Problem details — Give the records below again, exactly as they appear.

(Records from a collection)
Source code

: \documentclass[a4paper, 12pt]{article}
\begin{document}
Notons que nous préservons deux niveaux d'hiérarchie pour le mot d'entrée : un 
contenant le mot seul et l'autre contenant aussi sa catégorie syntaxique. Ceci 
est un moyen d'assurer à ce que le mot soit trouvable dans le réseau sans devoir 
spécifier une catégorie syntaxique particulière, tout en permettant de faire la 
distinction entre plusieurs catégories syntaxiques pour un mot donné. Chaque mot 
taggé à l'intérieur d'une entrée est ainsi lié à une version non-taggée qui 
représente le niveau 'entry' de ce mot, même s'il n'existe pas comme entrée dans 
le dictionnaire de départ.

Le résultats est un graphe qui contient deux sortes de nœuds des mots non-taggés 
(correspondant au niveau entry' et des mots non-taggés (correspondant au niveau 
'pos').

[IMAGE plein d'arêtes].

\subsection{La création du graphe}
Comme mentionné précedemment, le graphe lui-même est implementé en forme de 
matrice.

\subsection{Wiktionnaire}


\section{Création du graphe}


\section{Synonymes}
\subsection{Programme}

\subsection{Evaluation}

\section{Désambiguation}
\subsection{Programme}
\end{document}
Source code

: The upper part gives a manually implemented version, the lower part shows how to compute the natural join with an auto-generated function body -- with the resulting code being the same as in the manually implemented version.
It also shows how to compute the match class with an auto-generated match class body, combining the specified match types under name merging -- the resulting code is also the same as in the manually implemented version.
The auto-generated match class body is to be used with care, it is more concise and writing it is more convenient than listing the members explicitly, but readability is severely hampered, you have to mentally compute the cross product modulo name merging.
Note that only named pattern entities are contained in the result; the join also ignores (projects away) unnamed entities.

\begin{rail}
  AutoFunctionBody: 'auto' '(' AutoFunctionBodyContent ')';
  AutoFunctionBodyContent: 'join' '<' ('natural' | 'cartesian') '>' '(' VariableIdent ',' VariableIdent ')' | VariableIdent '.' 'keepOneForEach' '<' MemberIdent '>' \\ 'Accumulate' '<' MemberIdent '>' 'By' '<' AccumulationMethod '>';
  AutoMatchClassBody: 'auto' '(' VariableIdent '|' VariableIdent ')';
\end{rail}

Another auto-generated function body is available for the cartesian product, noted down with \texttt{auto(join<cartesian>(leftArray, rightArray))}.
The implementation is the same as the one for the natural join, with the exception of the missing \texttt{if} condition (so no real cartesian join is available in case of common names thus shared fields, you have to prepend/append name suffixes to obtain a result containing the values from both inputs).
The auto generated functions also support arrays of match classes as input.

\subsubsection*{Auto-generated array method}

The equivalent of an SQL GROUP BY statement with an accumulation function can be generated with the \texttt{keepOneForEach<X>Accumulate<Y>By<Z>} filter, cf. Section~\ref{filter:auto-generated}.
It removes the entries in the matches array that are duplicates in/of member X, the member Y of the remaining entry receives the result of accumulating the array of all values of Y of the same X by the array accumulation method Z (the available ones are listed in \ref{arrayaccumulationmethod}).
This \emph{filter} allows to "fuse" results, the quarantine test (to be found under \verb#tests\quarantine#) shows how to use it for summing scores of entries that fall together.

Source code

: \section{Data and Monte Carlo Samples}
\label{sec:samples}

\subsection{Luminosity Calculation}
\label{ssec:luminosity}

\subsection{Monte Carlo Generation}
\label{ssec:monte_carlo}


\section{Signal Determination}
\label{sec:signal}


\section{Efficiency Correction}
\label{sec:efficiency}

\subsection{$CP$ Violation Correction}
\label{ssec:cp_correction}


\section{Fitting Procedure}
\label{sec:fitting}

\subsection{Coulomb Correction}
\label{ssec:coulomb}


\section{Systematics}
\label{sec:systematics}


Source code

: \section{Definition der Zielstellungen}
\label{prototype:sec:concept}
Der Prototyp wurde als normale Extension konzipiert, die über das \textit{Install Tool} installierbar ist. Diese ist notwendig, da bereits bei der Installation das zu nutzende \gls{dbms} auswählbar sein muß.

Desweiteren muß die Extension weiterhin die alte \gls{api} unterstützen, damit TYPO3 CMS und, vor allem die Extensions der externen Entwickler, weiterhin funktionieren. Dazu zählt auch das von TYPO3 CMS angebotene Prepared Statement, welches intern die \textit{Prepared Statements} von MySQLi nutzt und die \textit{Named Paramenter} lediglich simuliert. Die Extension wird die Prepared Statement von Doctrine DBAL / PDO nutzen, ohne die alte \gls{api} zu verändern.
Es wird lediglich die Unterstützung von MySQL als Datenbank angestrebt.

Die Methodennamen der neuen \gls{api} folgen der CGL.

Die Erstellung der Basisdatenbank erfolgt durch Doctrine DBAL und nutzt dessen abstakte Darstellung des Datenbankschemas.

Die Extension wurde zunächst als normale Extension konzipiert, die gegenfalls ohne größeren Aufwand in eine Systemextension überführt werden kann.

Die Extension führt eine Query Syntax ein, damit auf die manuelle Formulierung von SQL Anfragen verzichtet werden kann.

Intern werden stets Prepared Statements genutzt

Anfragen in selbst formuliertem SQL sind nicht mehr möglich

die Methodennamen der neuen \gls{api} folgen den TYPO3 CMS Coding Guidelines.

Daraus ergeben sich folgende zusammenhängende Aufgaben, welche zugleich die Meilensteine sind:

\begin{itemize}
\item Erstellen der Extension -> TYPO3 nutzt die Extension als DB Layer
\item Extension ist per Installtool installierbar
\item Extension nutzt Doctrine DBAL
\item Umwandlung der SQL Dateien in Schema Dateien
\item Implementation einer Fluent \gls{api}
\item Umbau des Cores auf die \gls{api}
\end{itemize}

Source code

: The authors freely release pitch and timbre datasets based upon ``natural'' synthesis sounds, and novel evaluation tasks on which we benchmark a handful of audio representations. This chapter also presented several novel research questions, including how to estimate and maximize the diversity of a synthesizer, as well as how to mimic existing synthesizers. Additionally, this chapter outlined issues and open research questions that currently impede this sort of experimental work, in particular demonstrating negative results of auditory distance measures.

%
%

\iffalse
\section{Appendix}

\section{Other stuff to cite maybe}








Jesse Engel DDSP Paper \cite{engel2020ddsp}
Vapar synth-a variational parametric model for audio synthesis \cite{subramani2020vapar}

Response below —
Source code

: \documentclass[a4paper, 12pt]{article}
\begin{document}
Notons que nous préservons deux niveaux d'hiérarchie pour le mot d'entrée : un 
contenant le mot seul et l'autre contenant aussi sa catégorie syntaxique. Ceci 
est un moyen d'assurer à ce que le mot soit trouvable dans le réseau sans devoir 
spécifier une catégorie syntaxique particulière, tout en permettant de faire la 
distinction entre plusieurs catégories syntaxiques pour un mot donné. Chaque mot 
taggé à l'intérieur d'une entrée est ainsi lié à une version non-taggée qui 
représente le niveau 'entry' de ce mot, même s'il n'existe pas comme entrée dans 
le dictionnaire de départ.

Le résultats est un graphe qui contient deux sortes de nœuds des mots non-taggés 
(correspondant au niveau entry' et des mots non-taggés (correspondant au niveau 
'pos').

[IMAGE plein d'arêtes].

\subsection{La création du graphe}
Comme mentionné précedemment, le graphe lui-même est implementé en forme de 
matrice.

\subsection{Wiktionnaire}


\section{Création du graphe}


\section{Synonymes}
\subsection{Programme}

\subsection{Evaluation}

\section{Désambiguation}
\subsection{Programme}
\end{document}
Source code

: The upper part gives a manually implemented version, the lower part shows how to compute the natural join with an auto-generated function body -- with the resulting code being the same as in the manually implemented version.
It also shows how to compute the match class with an auto-generated match class body, combining the specified match types under name merging -- the resulting code is also the same as in the manually implemented version.
The auto-generated match class body is to be used with care, it is more concise and writing it is more convenient than listing the members explicitly, but readability is severely hampered, you have to mentally compute the cross product modulo name merging.
Note that only named pattern entities are contained in the result; the join also ignores (projects away) unnamed entities.

\begin{rail}
  AutoFunctionBody: 'auto' '(' AutoFunctionBodyContent ')';
  AutoFunctionBodyContent: 'join' '<' ('natural' | 'cartesian') '>' '(' VariableIdent ',' VariableIdent ')' | VariableIdent '.' 'keepOneForEach' '<' MemberIdent '>' \\ 'Accumulate' '<' MemberIdent '>' 'By' '<' AccumulationMethod '>';
  AutoMatchClassBody: 'auto' '(' VariableIdent '|' VariableIdent ')';
\end{rail}

Another auto-generated function body is available for the cartesian product, noted down with \texttt{auto(join<cartesian>(leftArray, rightArray))}.
The implementation is the same as the one for the natural join, with the exception of the missing \texttt{if} condition (so no real cartesian join is available in case of common names thus shared fields, you have to prepend/append name suffixes to obtain a result containing the values from both inputs).
The auto generated functions also support arrays of match classes as input.

\subsubsection*{Auto-generated array method}

The equivalent of an SQL GROUP BY statement with an accumulation function can be generated with the \texttt{keepOneForEach<X>Accumulate<Y>By<Z>} filter, cf. Section~\ref{filter:auto-generated}.
It removes the entries in the matches array that are duplicates in/of member X, the member Y of the remaining entry receives the result of accumulating the array of all values of Y of the same X by the array accumulation method Z (the available ones are listed in \ref{arrayaccumulationmethod}).
This \emph{filter} allows to "fuse" results, the quarantine test (to be found under \verb#tests\quarantine#) shows how to use it for summing scores of entries that fall together.

Source code

: \section{Data and Monte Carlo Samples}
\label{sec:samples}

\subsection{Luminosity Calculation}
\label{ssec:luminosity}

\subsection{Monte Carlo Generation}
\label{ssec:monte_carlo}


\section{Signal Determination}
\label{sec:signal}


\section{Efficiency Correction}
\label{sec:efficiency}

\subsection{$CP$ Violation Correction}
\label{ssec:cp_correction}


\section{Fitting Procedure}
\label{sec:fitting}

\subsection{Coulomb Correction}
\label{ssec:coulomb}


\section{Systematics}
\label{sec:systematics}


Source code

: \section{Definition der Zielstellungen}
\label{prototype:sec:concept}
Der Prototyp wurde als normale Extension konzipiert, die über das \textit{Install Tool} installierbar ist. Diese ist notwendig, da bereits bei der Installation das zu nutzende \gls{dbms} auswählbar sein muß.

Desweiteren muß die Extension weiterhin die alte \gls{api} unterstützen, damit TYPO3 CMS und, vor allem die Extensions der externen Entwickler, weiterhin funktionieren. Dazu zählt auch das von TYPO3 CMS angebotene Prepared Statement, welches intern die \textit{Prepared Statements} von MySQLi nutzt und die \textit{Named Paramenter} lediglich simuliert. Die Extension wird die Prepared Statement von Doctrine DBAL / PDO nutzen, ohne die alte \gls{api} zu verändern.
Es wird lediglich die Unterstützung von MySQL als Datenbank angestrebt.

Die Methodennamen der neuen \gls{api} folgen der CGL.

Die Erstellung der Basisdatenbank erfolgt durch Doctrine DBAL und nutzt dessen abstakte Darstellung des Datenbankschemas.

Die Extension wurde zunächst als normale Extension konzipiert, die gegenfalls ohne größeren Aufwand in eine Systemextension überführt werden kann.

Die Extension führt eine Query Syntax ein, damit auf die manuelle Formulierung von SQL Anfragen verzichtet werden kann.

Intern werden stets Prepared Statements genutzt

Anfragen in selbst formuliertem SQL sind nicht mehr möglich

die Methodennamen der neuen \gls{api} folgen den TYPO3 CMS Coding Guidelines.

Daraus ergeben sich folgende zusammenhängende Aufgaben, welche zugleich die Meilensteine sind:

\begin{itemize}
\item Erstellen der Extension -> TYPO3 nutzt die Extension als DB Layer
\item Extension ist per Installtool installierbar
\item Extension nutzt Doctrine DBAL
\item Umwandlung der SQL Dateien in Schema Dateien
\item Implementation einer Fluent \gls{api}
\item Umbau des Cores auf die \gls{api}
\end{itemize}

Source code

: The authors freely release pitch and timbre datasets based upon ``natural'' synthesis sounds, and novel evaluation tasks on which we benchmark a handful of audio representations. This chapter also presented several novel research questions, including how to estimate and maximize the diversity of a synthesizer, as well as how to mimic existing synthesizers. Additionally, this chapter outlined issues and open research questions that currently impede this sort of experimental work, in particular demonstrating negative results of auditory distance measures.

%
%

\iffalse
\section{Appendix}

\section{Other stuff to cite maybe}








Jesse Engel DDSP Paper \cite{engel2020ddsp}
Vapar synth-a variational parametric model for audio synthesis \cite{subramani2020vapar}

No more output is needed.